From the entries below, report only the number of lines that contain the word "more".

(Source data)
· · ·

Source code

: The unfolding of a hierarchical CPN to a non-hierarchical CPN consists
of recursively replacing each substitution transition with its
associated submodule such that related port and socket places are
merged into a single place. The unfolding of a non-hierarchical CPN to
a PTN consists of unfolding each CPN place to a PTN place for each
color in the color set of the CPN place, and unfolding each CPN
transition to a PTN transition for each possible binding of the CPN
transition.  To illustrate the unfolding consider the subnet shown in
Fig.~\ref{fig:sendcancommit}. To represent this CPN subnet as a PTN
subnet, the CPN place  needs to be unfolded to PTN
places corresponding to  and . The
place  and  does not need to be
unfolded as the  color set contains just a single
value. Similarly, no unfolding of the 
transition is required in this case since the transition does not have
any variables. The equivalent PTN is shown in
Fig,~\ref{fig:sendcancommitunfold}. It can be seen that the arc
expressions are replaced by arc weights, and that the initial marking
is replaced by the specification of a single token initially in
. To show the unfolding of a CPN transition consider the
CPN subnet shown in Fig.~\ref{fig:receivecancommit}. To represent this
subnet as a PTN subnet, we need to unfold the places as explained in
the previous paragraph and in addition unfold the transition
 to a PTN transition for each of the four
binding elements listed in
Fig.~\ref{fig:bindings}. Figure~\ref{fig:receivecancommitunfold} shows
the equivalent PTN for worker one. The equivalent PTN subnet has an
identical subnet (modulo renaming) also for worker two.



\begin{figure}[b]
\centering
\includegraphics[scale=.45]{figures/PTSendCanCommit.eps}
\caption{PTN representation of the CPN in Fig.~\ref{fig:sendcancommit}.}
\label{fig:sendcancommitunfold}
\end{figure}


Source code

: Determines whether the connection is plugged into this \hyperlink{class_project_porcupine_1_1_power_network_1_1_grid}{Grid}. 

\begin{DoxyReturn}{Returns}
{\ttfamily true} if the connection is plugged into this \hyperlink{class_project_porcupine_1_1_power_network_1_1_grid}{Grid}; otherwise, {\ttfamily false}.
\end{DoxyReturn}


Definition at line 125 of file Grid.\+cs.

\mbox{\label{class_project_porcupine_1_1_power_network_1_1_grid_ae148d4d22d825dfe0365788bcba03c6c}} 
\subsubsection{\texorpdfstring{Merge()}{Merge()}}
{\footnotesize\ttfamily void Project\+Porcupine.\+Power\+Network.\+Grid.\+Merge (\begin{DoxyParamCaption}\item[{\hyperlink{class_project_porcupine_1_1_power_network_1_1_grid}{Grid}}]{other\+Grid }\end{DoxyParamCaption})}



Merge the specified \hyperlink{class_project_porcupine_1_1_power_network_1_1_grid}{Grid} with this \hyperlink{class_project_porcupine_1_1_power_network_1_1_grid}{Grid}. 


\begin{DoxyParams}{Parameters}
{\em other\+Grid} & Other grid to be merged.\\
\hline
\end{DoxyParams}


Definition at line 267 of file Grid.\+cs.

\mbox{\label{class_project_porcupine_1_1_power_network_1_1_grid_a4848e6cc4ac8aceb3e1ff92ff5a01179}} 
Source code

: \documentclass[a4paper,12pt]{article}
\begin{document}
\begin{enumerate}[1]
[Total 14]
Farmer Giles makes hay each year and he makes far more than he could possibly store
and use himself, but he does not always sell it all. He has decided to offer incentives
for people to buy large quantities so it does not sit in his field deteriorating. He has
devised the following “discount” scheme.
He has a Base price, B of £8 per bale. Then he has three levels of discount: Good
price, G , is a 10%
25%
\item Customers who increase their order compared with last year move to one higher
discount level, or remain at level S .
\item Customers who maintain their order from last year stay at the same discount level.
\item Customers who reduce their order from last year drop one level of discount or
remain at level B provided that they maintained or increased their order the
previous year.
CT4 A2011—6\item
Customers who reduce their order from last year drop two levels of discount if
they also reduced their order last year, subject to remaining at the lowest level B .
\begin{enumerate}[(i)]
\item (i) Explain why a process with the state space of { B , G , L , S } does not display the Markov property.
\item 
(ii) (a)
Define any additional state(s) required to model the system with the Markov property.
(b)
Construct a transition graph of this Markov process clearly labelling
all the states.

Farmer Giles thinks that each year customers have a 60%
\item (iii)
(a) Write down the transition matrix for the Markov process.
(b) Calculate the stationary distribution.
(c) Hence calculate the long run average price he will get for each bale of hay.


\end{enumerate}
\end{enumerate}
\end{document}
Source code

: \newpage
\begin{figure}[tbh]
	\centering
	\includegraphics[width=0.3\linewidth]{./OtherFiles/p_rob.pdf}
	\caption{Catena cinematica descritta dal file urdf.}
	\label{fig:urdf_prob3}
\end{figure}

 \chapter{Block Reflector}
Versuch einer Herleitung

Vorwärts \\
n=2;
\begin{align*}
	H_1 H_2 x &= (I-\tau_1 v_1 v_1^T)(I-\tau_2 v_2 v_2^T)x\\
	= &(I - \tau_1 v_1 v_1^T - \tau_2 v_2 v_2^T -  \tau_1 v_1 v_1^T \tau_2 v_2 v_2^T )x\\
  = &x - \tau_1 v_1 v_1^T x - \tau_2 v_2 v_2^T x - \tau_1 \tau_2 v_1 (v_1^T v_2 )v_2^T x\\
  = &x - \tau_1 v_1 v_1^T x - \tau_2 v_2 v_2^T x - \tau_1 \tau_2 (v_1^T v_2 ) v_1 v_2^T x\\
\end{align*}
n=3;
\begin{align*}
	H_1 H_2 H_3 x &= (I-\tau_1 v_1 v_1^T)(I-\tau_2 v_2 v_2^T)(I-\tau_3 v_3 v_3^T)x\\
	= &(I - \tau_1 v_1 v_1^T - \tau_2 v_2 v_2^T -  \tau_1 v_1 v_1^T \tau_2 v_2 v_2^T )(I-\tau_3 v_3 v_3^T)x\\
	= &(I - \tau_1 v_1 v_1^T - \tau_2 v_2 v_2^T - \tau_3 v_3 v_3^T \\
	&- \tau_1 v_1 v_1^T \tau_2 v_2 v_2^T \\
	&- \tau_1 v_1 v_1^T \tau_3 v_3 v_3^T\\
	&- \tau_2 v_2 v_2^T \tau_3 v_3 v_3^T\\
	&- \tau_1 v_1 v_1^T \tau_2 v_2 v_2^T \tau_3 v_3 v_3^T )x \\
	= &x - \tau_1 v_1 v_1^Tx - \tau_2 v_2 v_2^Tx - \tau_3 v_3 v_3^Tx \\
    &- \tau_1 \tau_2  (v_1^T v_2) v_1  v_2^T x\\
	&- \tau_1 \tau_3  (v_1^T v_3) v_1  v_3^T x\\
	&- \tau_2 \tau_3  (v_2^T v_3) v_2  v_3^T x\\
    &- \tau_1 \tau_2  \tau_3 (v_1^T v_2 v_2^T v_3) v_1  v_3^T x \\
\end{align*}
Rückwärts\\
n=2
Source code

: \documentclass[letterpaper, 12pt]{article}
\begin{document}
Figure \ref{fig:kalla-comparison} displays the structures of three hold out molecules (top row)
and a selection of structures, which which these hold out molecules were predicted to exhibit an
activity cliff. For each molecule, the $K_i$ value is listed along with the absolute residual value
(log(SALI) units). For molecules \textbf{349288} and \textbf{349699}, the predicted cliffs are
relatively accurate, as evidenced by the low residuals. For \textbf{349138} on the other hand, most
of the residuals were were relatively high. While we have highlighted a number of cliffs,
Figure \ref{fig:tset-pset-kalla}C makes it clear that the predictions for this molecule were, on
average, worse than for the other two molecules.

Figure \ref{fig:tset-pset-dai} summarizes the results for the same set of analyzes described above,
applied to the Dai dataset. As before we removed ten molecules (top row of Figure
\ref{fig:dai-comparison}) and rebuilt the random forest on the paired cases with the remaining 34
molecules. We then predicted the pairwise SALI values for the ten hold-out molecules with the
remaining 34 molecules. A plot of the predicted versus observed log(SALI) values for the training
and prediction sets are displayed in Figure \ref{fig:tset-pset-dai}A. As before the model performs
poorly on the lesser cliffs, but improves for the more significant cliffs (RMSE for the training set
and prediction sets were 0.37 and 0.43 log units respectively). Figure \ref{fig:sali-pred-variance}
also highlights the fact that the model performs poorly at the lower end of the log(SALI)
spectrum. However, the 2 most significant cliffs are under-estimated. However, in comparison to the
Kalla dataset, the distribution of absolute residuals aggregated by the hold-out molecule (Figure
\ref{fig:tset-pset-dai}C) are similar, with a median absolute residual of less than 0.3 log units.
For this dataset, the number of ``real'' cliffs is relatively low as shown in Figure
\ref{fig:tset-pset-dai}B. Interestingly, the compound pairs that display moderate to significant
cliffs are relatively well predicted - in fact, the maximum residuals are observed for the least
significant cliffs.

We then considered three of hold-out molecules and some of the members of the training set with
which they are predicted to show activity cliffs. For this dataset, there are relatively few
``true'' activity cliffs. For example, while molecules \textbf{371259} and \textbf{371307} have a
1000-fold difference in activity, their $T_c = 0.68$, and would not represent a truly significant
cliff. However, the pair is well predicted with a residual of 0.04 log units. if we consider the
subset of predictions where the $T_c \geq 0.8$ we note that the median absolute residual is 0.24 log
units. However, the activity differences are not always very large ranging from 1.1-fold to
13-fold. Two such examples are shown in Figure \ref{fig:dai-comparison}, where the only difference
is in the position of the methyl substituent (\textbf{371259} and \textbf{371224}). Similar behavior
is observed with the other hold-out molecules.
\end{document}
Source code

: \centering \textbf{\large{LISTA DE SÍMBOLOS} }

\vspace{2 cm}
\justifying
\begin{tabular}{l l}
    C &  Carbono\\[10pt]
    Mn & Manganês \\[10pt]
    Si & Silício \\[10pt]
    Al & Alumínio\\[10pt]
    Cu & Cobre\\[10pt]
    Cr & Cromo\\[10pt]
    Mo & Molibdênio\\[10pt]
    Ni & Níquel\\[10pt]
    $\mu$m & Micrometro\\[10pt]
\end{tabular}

· · ·

Written answer>
2